2 (8 ounce) packages yellow cake mix
1 (3 ounce) package instant vegetable quick-cooking mix
1 1/2 cups cold milk
2/3 cup white sugar
1 (6 ounce) package watermelon, frozen
1 (8 ounce) container frozen whipped topping, thawed
2 cups sour cream
1/2 cup butter
Prepare and bake cake mix according to package directions for a 9x13 inch pan. Fill crusts with milk and sugar. bake according to package instructions. Remove from oven and set aside, leaving some of dough in the pan.
Mix together the milk and sugar, one cup at a time, then stir in the rest of the milk and the cooling cream. Reduce the temperature to 350 degrees F (175 degrees C) and bake for 25 to 30 minutes. Let cool.

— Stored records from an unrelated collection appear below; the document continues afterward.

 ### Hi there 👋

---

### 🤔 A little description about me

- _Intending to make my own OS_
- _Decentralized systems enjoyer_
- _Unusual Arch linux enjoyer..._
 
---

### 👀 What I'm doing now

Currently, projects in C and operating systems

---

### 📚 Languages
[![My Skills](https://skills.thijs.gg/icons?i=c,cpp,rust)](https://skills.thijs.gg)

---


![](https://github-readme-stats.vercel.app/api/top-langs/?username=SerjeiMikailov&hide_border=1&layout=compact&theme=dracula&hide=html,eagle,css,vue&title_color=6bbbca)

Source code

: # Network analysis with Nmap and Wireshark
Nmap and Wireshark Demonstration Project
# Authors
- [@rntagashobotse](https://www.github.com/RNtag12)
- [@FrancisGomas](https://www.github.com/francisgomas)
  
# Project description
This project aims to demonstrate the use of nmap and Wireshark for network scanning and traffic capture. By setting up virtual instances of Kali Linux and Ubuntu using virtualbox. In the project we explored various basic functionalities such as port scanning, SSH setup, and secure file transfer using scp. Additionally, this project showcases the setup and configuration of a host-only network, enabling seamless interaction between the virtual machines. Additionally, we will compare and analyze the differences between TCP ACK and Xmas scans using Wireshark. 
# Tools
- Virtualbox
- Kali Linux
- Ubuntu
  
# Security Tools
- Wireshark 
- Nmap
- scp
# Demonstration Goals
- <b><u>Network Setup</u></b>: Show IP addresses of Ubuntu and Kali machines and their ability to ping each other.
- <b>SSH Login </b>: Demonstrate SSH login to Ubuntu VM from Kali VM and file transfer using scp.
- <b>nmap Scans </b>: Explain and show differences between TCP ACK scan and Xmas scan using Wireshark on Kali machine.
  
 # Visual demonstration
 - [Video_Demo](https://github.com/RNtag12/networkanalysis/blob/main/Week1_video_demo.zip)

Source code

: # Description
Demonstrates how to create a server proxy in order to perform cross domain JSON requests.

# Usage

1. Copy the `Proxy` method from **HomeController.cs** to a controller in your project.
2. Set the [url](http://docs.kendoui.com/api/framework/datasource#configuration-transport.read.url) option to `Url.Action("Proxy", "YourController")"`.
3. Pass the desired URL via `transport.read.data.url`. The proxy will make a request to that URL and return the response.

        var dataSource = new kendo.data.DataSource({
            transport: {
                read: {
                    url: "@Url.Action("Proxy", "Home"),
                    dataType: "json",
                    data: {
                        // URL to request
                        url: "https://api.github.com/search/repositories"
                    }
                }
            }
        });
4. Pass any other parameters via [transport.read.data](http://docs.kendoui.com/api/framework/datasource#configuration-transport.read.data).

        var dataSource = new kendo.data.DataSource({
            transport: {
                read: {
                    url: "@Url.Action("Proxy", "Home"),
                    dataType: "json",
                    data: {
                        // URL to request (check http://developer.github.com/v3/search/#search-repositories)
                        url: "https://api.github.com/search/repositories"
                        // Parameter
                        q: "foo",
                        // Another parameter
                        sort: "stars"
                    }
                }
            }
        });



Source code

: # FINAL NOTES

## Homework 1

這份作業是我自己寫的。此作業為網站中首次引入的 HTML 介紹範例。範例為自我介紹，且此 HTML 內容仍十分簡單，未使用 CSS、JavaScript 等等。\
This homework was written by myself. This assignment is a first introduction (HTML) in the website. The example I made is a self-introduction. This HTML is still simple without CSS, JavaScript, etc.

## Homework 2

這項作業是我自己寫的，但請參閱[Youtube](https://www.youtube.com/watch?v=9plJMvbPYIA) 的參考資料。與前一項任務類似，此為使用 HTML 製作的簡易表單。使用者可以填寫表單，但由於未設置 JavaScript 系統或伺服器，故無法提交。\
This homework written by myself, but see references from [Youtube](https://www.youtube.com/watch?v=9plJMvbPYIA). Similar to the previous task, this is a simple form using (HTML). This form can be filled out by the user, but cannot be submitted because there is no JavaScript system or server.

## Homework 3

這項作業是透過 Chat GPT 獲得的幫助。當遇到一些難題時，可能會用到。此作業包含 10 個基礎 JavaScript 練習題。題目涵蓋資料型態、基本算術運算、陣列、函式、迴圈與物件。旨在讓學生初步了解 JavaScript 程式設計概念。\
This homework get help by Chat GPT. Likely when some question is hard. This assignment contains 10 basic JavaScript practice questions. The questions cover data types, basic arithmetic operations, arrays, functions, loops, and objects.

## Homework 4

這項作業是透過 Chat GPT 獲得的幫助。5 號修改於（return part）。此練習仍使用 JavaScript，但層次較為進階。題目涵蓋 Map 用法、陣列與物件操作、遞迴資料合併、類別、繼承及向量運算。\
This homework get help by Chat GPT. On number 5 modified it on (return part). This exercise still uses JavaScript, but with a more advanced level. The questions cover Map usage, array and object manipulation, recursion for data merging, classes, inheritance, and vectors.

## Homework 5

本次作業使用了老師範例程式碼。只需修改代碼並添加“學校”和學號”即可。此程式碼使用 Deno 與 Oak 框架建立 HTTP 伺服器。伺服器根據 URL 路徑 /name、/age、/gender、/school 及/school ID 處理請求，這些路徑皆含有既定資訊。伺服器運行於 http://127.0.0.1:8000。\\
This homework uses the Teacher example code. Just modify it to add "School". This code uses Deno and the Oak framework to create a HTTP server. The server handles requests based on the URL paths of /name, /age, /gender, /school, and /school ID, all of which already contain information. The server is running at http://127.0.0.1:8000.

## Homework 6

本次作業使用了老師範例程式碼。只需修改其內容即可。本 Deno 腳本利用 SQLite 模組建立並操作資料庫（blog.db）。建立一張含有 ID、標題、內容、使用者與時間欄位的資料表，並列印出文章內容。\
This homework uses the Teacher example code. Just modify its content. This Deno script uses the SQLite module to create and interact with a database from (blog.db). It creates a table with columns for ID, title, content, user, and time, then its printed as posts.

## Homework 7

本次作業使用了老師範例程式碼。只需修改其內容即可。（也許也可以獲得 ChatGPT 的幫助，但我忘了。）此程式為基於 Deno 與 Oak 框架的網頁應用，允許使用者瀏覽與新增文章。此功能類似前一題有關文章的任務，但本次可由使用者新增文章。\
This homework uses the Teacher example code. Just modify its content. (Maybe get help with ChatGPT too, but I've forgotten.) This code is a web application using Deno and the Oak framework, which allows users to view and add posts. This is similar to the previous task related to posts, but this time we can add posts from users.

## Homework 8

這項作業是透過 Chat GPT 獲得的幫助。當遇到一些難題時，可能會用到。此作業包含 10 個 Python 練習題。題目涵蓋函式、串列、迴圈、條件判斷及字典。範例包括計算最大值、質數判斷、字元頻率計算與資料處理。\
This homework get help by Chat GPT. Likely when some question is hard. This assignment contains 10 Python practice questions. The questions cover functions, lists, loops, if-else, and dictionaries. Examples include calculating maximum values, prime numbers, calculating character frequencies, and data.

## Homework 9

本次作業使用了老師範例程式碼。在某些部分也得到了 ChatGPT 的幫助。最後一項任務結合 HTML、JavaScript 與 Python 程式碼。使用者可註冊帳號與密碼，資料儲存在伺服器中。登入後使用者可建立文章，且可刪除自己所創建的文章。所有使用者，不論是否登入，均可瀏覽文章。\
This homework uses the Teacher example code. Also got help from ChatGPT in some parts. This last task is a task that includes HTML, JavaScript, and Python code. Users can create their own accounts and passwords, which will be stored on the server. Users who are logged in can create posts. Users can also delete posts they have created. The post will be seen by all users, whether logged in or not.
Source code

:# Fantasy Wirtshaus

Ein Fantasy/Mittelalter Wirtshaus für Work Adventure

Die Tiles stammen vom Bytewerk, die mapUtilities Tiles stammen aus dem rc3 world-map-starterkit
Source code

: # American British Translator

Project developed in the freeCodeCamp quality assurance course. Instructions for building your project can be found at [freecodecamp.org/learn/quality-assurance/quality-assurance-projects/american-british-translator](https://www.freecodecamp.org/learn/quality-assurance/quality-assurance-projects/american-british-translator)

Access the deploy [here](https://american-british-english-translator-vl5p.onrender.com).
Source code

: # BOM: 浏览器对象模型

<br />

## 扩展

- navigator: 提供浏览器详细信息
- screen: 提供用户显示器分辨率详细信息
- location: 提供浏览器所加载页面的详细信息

In a large bowl, cream the butter or margarine. add about three quarters of the hot milk, continuing to stir until all the milk is incorporated. Add the final cup of milk and the remaining seven drops of milk. Continue to stir, and add what is needed to a wet dry mixture. Butter bowl, then spoon mixture into prepared pan.
To make the Frosting: In a small saucepan, combine the chilled milk, all-purpose flour, egg yolks, sugar, and cream. Cook over medium-low heat until mixture thickens, stirring constantly. Crumble mixture into Milk Bundts and place cakes inches apart in freezer overnight. De-frost overnight and freeze overnight.